Tamarack Valley Energy Ltd. Announces 78% Increase to Reserves and Record Fourth Quarter Production

CALGARY, ALBERTA–(Marketwired – March 12, 2015) – Tamarack Valley Energy Ltd. (TSX VENTURE:TVE) (“Tamarack” or the “Company“) is pleased to announce the results of its independent reserves evaluation as of December 31, 2014, which includes a 78% increase in proved plus probable (“2P”) reserves to 33.236 mmboe, a three year proved plus probable finding, development and acquisition cost average of $25.74/boe and a recycle ratio of 1.5 using 2014 netbacks of $38.92/boe. The Company is also pleased to announce record average production of 7,681 boe/d for the fourth quarter of 2014, which was an increase of 33% from the previous quarter and 77% higher than the same period in 2013.

As previously disclosed, Tamarack is on target to average approximately 8,000 boe/d in the first quarter of 2015 while limiting capital expenditures to less than funds from operations. The Company has prudently elected to preserve capital during the first half of 2015 to reduce debt and maintain financial flexibility. Tamarack is on target to reduce net debt to less than $118 million by the end of the second quarter of 2015. The Company estimates it has approximately 1,205 boe/d behind pipe in the Wilson Creek / Alder Flats area that will remain shut-in until there is some improvement in commodity prices or service costs.

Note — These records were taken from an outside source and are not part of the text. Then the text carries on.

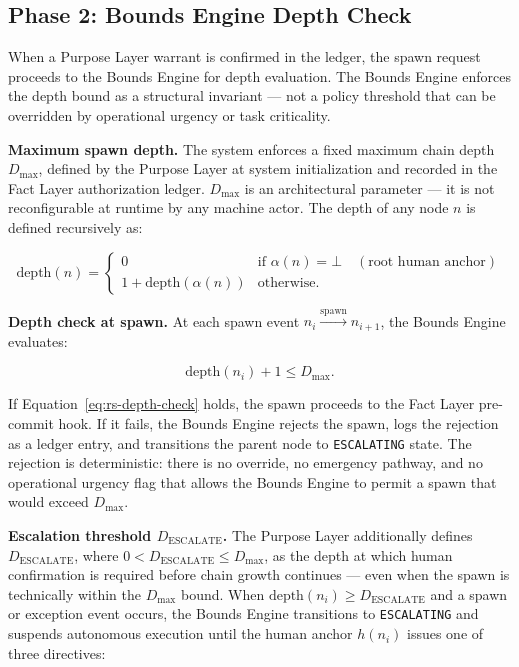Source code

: \subsection{Phase 2: Bounds Engine Depth Check}

When a Purpose Layer warrant is confirmed in the ledger, the spawn request proceeds to the Bounds Engine for depth evaluation. The Bounds Engine enforces the depth bound as a structural invariant — not a policy threshold that can be overridden by operational urgency or task criticality.

\medskip
\noindent\textbf{Maximum spawn depth.} The system enforces a fixed maximum chain depth $D_{\max}$, defined by the Purpose Layer at system initialization and recorded in the Fact Layer authorization ledger. $D_{\max}$ is an architectural parameter — it is not reconfigurable at runtime by any machine actor. The depth of any node $n$ is defined recursively as:

\begin{equation}
\text{depth}(n) =
\begin{cases}
0 & \text{if } \alpha(n) = \bot \quad (\text{root human anchor}) \\[6pt]
1 + \text{depth}(\alpha(n)) & \text{otherwise}.
\end{cases}
\label{eq:rs-depth}
\end{equation}

\medskip
\noindent\textbf{Depth check at spawn.} At each spawn event $n_i \xrightarrow{\text{spawn}} n_{i+1}$, the Bounds Engine evaluates:

\begin{equation}
\text{depth}(n_i) + 1 \leq D_{\max}.
\label{eq:rs-depth-check}
\end{equation}

If Equation~\ref{eq:rs-depth-check} holds, the spawn proceeds to the Fact Layer pre-commit hook. If it fails, the Bounds Engine rejects the spawn, logs the rejection as a ledger entry, and transitions the parent node to \texttt{ESCALATING} state. The rejection is deterministic: there is no override, no emergency pathway, and no operational urgency flag that allows the Bounds Engine to permit a spawn that would exceed $D_{\max}$.

\medskip
\noindent\textbf{Escalation threshold $D_{\text{ESCALATE}}$.} The Purpose Layer additionally defines $D_{\text{ESCALATE}}$, where $0 < D_{\text{ESCALATE}} \leq D_{\max}$, as the depth at which human confirmation is required before chain growth continues — even when the spawn is technically within the $D_{\max}$ bound. When $\text{depth}(n_i) \geq D_{\text{ESCALATE}}$ and a spawn or exception event occurs, the Bounds Engine transitions to \texttt{ESCALATING} and suspends autonomous execution until the human anchor $h(n_i)$ issues one of three directives:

Subsequent to year-end, the Company disposed of a 49 boe/d producing asset for $2.3 million, before adjustments and continued to add hedges to protect future funds from operations through an active risk management program. Tamarack currently has 1,000 bbls/d of crude oil hedged in 2015 at an average Canadian dollar fixed price of $90.26/bbl. The Company will continue to opportunistically enter into fixed price contracts to protect its future funds from operations and continue to preserve financial flexibility.


Reserve Report

  • Increased 2P reserves by 78% to 33.236 million boe, weighted 59% to oil and natural gas liquids (“NGLs”) and proved (“1P”) reserves by 71% to 17.135 million boe weighted 58% to oil and NGLs.
  • 1P reserves included only 90 (71 net) proved undeveloped drilling locations and 2P reserves included 204 (162.1 net) proved plus probable undeveloped drilling locations. The Company currently has identified over 375 additional low risk development locations, offering a sizeable inventory that can be developed as commodity prices and project economics warrant.
  • Including acquisitions, the Company replaced 799% of production on a 2P basis and 444% on a 1P basis, calculated by dividing total reserves additions by total 2014 production of 2.087 mmboe (5,717 boe/d average).
  • Excluding acquisitions, organic 2P reserves additions replaced 331% of production, and 190% on a 1P basis.
  • Increased 2P reserves by 5.3% and proved reserves by 1.6% on a fully diluted per share basis.
  • Achieved three year average 2P finding and development (“F&D”) costs of $25.58/boe and 2P finding, development and acquisition (“FD&A”) costs of $25.74/boe (including the change in future development capital or “FDC”).
  • Achieved 2P F&D costs of $27.25/boe for the year ended December 31, 2014 including the change in FDC. The Company also achieved 2P FD&A costs of $27.50/boe during the same period, including the change in FDC.
  • Achieved a recycle ratio of 1.5 with the three average FD&A costs of $25.74/boe, including the change in FDC, using field operating netback of $38.92/boe for the year ended December 31, 2014.
  • Tamarack’s 2P reserve value is estimated at $4.66/share based on the net present value at a 10% discount before taxes (“NPV10BT”) as at December 31, 2014, divided by issued and outstanding shares at the same date. On a 1P basis, the NPV10BT value is estimated at $2.57/share.
  • Maintained a proved plus probable reserve life index of 11.9 years based on the fourth quarter 2014 average production of 7,681 boe/d.

Financial and Operating

  • Achieved record fourth quarter average production of 7,681 boe/d, up 33% from the previous quarter.
  • Production increased by 75% to average 5,717 boe/d in 2014 from 3,276 boe/d in 2013.
  • Funds from operations increased to $19.1 million for Q4/14 and $66.2 million for the year ended 2014, an increase of 81% and 82%, respectively, compared to $10.5 million and $36.6 for the same periods in 2013.
  • Achieved 2014 operating netbacks of $45.15/boe in Wilson Creek (Cardium oil), $58.64/boe in Redwater (Viking oil) and $21.39/boe in Hatton (heavy oil) where the Company focused the majority its capital expenditures in 2014. Tamarack spent approximately 74% of the 2014 capital expenditures, excluding the Wilson Creek acquisition, on these assets.
  • Disposed of $26.5 million of assets in 2014, including monetizing certain oil and gas infrastructure during Q4/14.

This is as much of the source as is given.